Verso l’anno mille i saraceni venivano scacciati dalla Valle ad opera di nobili che si sarebbero stabiliti in seguito nella zona, tra questi anche i visconti di De Bardonneche contemporanei di Umberto Biancamano fondatore della dinastia dei Savoia. Dopo l’epoca feudale verso il XIV secolo si formavano gli “Escarton”, gruppi di Comuni che si federavano per riscuotere le imposte per poi ripartirle.
La famiglia degli Albon consolidato il proprio patrimonio nel Brianzonese mirava ad estenderlo anche in Valsusa, solo il potere sabaudo riusciva a fermare l’avanzata degli Albon verso Torino.
L’Alta Valle rimaneva saldamente in mano a questi ultimi, che avevano assunto il nome di Delfini, fino al 1349 quando Umberto II cedeva all’erede al trono di Francia i propri territori.
Con il Trattato di Utrecht del 1713 il Duca Vittorio Amedeo II riotteneva dalla Francia i territori occupati in Savoia, l’Alta Val Susa e la Val Chisone che si riunivano al Piemonte dopo secoli di dominazione francese.
Il Duca assumeva il titolo di re di Sicilia e successivamente re di Sardegna.
Nel 1784 nasceva a Bardonecchia, Giuseppe Francesco Medail la cui intuizione sul Traforo Ferroviario del Fréjus avrebbe, circa un secolo dopo nel 1871, cambiato la vita e la storia del paese. L’abitato di Bardonecchia con il passaggio della linea ferroviaria si ampliò, sorsero i primi alberghi e la nostra conca venne lentamente affermandosi come centro di villeggiatura estiva ed invernale.
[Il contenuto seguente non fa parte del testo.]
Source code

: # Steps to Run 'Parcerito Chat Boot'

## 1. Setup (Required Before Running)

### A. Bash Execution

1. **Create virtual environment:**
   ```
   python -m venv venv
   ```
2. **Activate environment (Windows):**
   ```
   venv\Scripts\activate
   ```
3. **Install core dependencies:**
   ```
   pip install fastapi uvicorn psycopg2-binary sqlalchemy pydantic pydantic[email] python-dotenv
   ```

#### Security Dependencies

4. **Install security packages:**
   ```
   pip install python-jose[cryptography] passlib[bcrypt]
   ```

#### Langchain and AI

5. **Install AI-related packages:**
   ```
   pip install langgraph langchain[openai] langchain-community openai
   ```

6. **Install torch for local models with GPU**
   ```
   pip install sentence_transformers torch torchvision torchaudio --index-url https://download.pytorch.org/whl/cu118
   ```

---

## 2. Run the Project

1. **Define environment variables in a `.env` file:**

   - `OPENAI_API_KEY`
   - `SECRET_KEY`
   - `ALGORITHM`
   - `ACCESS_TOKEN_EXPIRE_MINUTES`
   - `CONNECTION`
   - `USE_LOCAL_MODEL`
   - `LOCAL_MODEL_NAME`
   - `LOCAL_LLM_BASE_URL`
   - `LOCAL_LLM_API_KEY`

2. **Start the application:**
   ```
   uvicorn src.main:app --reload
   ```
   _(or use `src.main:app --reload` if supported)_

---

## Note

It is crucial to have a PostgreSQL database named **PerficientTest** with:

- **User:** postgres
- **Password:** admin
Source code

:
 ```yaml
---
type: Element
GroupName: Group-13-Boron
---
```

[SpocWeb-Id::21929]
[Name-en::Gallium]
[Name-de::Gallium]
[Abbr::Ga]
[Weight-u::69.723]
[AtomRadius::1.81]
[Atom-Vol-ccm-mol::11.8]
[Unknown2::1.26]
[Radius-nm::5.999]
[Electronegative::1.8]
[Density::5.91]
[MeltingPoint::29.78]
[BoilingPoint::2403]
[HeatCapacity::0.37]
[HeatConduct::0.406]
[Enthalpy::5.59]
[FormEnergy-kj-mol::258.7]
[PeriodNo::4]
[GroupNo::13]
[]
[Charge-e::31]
All’inizio del ’900 con la diffusione dello sci Bardonecchia divenne tra le prime stazioni in cui si praticava il nuovo sport. Nel 1908 veniva fondato lo Ski Club Bardonecchia, uno tra i più antichi d’Italia e nel 1910 due fratelli norvegesi Harald e Trigwe Smith saltavano dal trampolino nella località che oggi da loro prende il nome: “Campo Smith”.
Alcuni dei primi alberghi sorti a Bardonecchia ebbero l’onore di ospitare grandi personaggi come il Presidente del Consiglio Giovanni Giolitti assiduo frequentatore dal 1903 al 1926, mentre il Principe Umberto di Savoia fu ospite dell’hotel Sommeiller e dell’albergo Savoia edificato nel 1925. Gli anni Trenta videro la costruzione di grandi impianti sportivi quali lo Stadio Littorio per il ghiaccio, la slittovia Colomion e di edifici pubblici come la Colona IX Maggio (ex colonia Medail).
Oggi una moderna autostrada e la linea ferroviaria internazionale fanno di Bardonecchia una delle località turistiche di montagna più facilmente accessibili dell’intero arco alpino.